Police criticised over response to travellers in Chichester

editorial image

THE police response to invasions by travellers of land in the Chichester district faced criticism at a district council meeting.

Cllr Quentin Cox said the response was ‘equivocal to say the least’.

“It seems strange to me that even if people cannot be moved on, there is still no excuse over criminal damage,” he said.

“If there is criminal damage, then the police should act.”

Chairman Peter Clementson said, from the district council’s point of view, things were being done.

However, the police said they would not move people on unless they had somewhere to move them on to.
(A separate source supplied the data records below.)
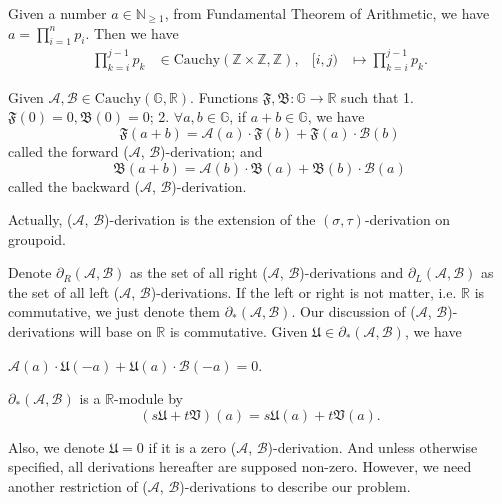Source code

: \begin{example}\label{exa:fundamental-theorem-of-arithmetic-to-cauchy-homo}
    Given a number $a\in\mathbb{N}_{\ge1}$, from Fundamental Theorem of Arithmetic, we have $a = \prod_{i=1}^{n} p_i$. Then we have
    \begin{align*}
        \prod_{k=i}^{j-1}p_k&\in \mathrm{Cauchy}(\mathbb{Z}\times \mathbb{Z}, \mathbb{Z}), & [i, j) &\mapsto \prod_{k=i}^{j-1}p_k.
    \end{align*}
\end{example}
\begin{definition}\label{def:quasi-derivation-on-groupoid}
    Given $\mathcal{A}, \mathcal{B}\in\mathrm{Cauchy}(\mathbb{G},\mathbb{R})$.
    Functions $\mathfrak{F}, \mathfrak{B}: \mathbb{G} \to \mathbb{R}$ such that 1. $\mathfrak{F}(0) = 0, \mathfrak{B}(0) = 0$;  2. $\forall a, b \in \mathbb{G}$, if $a + b \in \mathbb{G}$, we have
    \[ \mathfrak{F}(a+b) = \mathcal{A}(a)\cdot\mathfrak{F}(b) + \mathfrak{F}(a)\cdot\mathcal{B}(b) \]
    called the forward ($\mathcal{A}$, $\mathcal{B}$)-derivation; and
    \[ \mathfrak{B}(a+b) = \mathcal{A}(b)\cdot\mathfrak{B}(a) + \mathfrak{B}(b)\cdot\mathcal{B}(a) \]
    called the backward ($\mathcal{A}$, $\mathcal{B}$)-derivation.
\end{definition}
Actually, ($\mathcal{A}$, $\mathcal{B}$)-derivation is the extension of the $(\sigma, \tau)$-derivation on groupoid.

Denote $\partial_{R}(\mathcal{A}, \mathcal{B})$ as the set of all right ($\mathcal{A}$, $\mathcal{B}$)-derivations and $\partial_{L}(\mathcal{A}, \mathcal{B})$ as the set of all left ($\mathcal{A}$, $\mathcal{B}$)-derivations.
If the left or right is not matter, i.e. $\mathbb{R}$ is commutative, we just denote them $\partial_{*}(\mathcal{A}, \mathcal{B})$.
Our discussion of ($\mathcal{A}$, $\mathcal{B}$)-derivations will base on $\mathbb{R}$ is commutative.
Given $\mathfrak{U} \in \partial_{*}(\mathcal{A}, \mathcal{B})$, we have
\begin{proposition}
    $\mathcal{A}(a)\cdot\mathfrak{U}(-a) + \mathfrak{U}(a)\cdot\mathcal{B}(-a) = 0$.
\end{proposition}
\begin{proposition}
    $\partial_{*}(\mathcal{A}, \mathcal{B})$ is a $\mathbb{R}$-module by
    \[ (s\mathfrak{U} + t\mathfrak{V})(a) = s\mathfrak{U}(a) + t\mathfrak{V}(a). \]
\end{proposition}
Also, we denote $\mathfrak{U} = 0$ if it is a zero ($\mathcal{A}$, $\mathcal{B}$)-derivation.
And unless otherwise specified, all derivations hereafter are supposed non-zero.
However, we need another restriction of ($\mathcal{A}$, $\mathcal{B}$)-derivations to describe our problem.

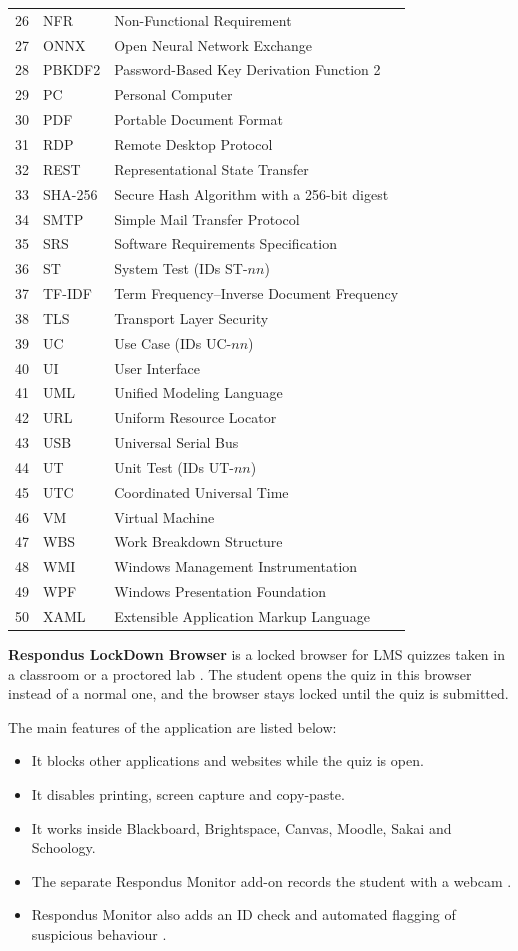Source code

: \begin{longtable}{cl>{\raggedright\arraybackslash}p{9.6cm}}
26 & NFR & Non-Functional Requirement \\
27 & ONNX & Open Neural Network Exchange \\
28 & PBKDF2 & Password-Based Key Derivation Function 2 \\
29 & PC & Personal Computer \\
30 & PDF & Portable Document Format \\
31 & RDP & Remote Desktop Protocol \\
32 & REST & Representational State Transfer \\
33 & SHA-256 & Secure Hash Algorithm with a 256-bit digest \\
34 & SMTP & Simple Mail Transfer Protocol \\
35 & SRS & Software Requirements Specification \\
36 & ST & System Test (IDs ST-$nn$) \\
37 & TF-IDF & Term Frequency--Inverse Document Frequency \\
38 & TLS & Transport Layer Security \\
39 & UC & Use Case (IDs UC-$nn$) \\
40 & UI & User Interface \\
41 & UML & Unified Modeling Language \\
42 & URL & Uniform Resource Locator \\
43 & USB & Universal Serial Bus \\
44 & UT & Unit Test (IDs UT-$nn$) \\
45 & UTC & Coordinated Universal Time \\
46 & VM & Virtual Machine \\
47 & WBS & Work Breakdown Structure \\
48 & WMI & Windows Management Instrumentation \\
49 & WPF & Windows Presentation Foundation \\
50 & XAML & Extensible Application Markup Language \\
\end{longtable}

\noindent\textbf{Respondus LockDown Browser} is a locked browser for LMS quizzes taken in a classroom or a proctored lab \cite{respondus1}. The student opens the quiz in this browser instead of a normal one, and the browser stays locked until the quiz is submitted.

\noindent The main features of the application are listed below:
\begin{itemize}[noitemsep]
\item It blocks other applications and websites while the quiz is open.
\item It disables printing, screen capture and copy-paste.
\item It works inside Blackboard, Brightspace, Canvas, Moodle, Sakai and Schoology.
\item The separate Respondus Monitor add-on records the student with a webcam \cite{respondus_monitor}.
\item Respondus Monitor also adds an ID check and automated flagging of suspicious behaviour \cite{respondus_webcam}.
\end{itemize}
“Until this council is in a position to offer them sites, which is part of the structure plan, we are remiss in that respect,” he added.

Cllr Rob Hayes said Southbourne recently had two lots of travellers – once at the Bourne School and then at the recreation ground.

“In between times, they created even more havoc elsewhere,” he said.

Southbourne had to face the cost of taking the travellers to court twice and also faced the cost of clearing up and of repairs, particularly at the recreation ground where the area behind the pavilion was used as a toilet.

“We should ask the police to be a little more responsive,” said Cllr Hayes.

Environment director Steve Carvell said there was a significant issue in terms of the provision of adequate and appropriate sites for the travelling community.

“We are on something of a back foot in terms of the level of provision in this district, which doesn’t help,” he added.

Paul Over, executive director of support services and the economy, said, in terms of the council’s own land, they moved as quickly as the law enabled them to.

“We have to be careful, and have to follow procedure, because the police will not direct travellers to a site where one does not exist,” he said, adding they had to go through a process which involved going to court, and they did this as expeditiously as possible.

“The process we have to go through generally takes about five to seven days to complete,” Mr Over explained. The district council did not have a duty to pursue this on behalf of parishes, but did give advice.